Des congés parentaux bonifiés ou des congés rémunérés pour des obligations familiales, des aménagements du temps et du lieu de travail (je m’adresse à toi, télétravail), et des assurances collectives familiales sont toutes des mesures qui, selon la psychologue, devraient être accessibles aux parents qui retournent travailler afin de favoriser leur bien-être au travail, diminuer leur culpabilité et leur stress en cas d’imprévu.
En gros : il n’y en a pas, de réponse, quant à ce que constitue une carrière réussie pour une mère. « On a parfois l’idée qu’une carrière réussie, c’est une grosse carrière, mais ce n’est pas nécessairement la réalité de tout le monde », me rassure Marie-Laurence.
« La maternité, ça touche vraiment notre identité. Ça peut aussi affecter, au niveau professionnel, notre perception de soi », poursuit-elle.

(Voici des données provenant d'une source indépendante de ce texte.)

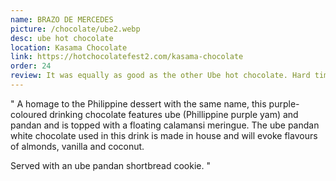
 ```yaml
---
name: BRAZO DE MERCEDES
picture: /chocolate/ube2.webp
desc: ube hot chocolate
location: Kasama Chocolate
link: https://hotchocolatefest2.com/kasama-chocolate
order: 24
review: It was equally as good as the other Ube hot chocolate. Hard time deciding which one was better.
---
```


"
A homage to the Philippine dessert with the same name, this purple-coloured drinking chocolate features ube (Phillippine purple yam) and pandan and is topped with a floating calamansi meringue. The ube pandan white chocolate used in this drink is made in house and will evoke flavours of almonds, vanilla and coconut.

Served with an ube pandan shortbread cookie.
"
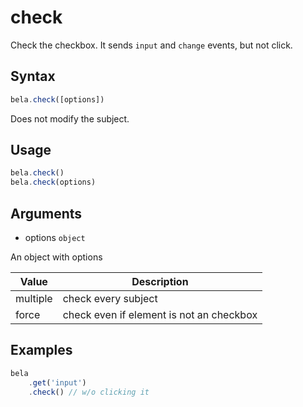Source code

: # check

Check the checkbox. It sends `input` and `change` events, but not click.

## Syntax

```js
bela.check([options])
```
Does not modify the subject.

## Usage

```js
bela.check()
bela.check(options)
```

## Arguments

- options `object`

An object with options

| Value | Description |
| ----- | ----------- |
| multiple | check every subject |
| force | check even if element is not an checkbox |

## Examples

```js
bela
    .get('input')
    .check() // w/o clicking it
```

C’est quelque chose que, comme nouvelle maman – ou comme vieille mère, même –, on a parfois de la difficulté à faire : penser à nos propres besoins. En dehors de notre amour pour notre enfant, de quoi a-t-on besoin pour se sentir alignée, accomplie, et heureuse? Au lieu de tout absorber comme une éponge sans demander de l’aide, il faut savoir affirmer ses envies pour, qui sait, devenir une meilleure version de soi pour nos enfants.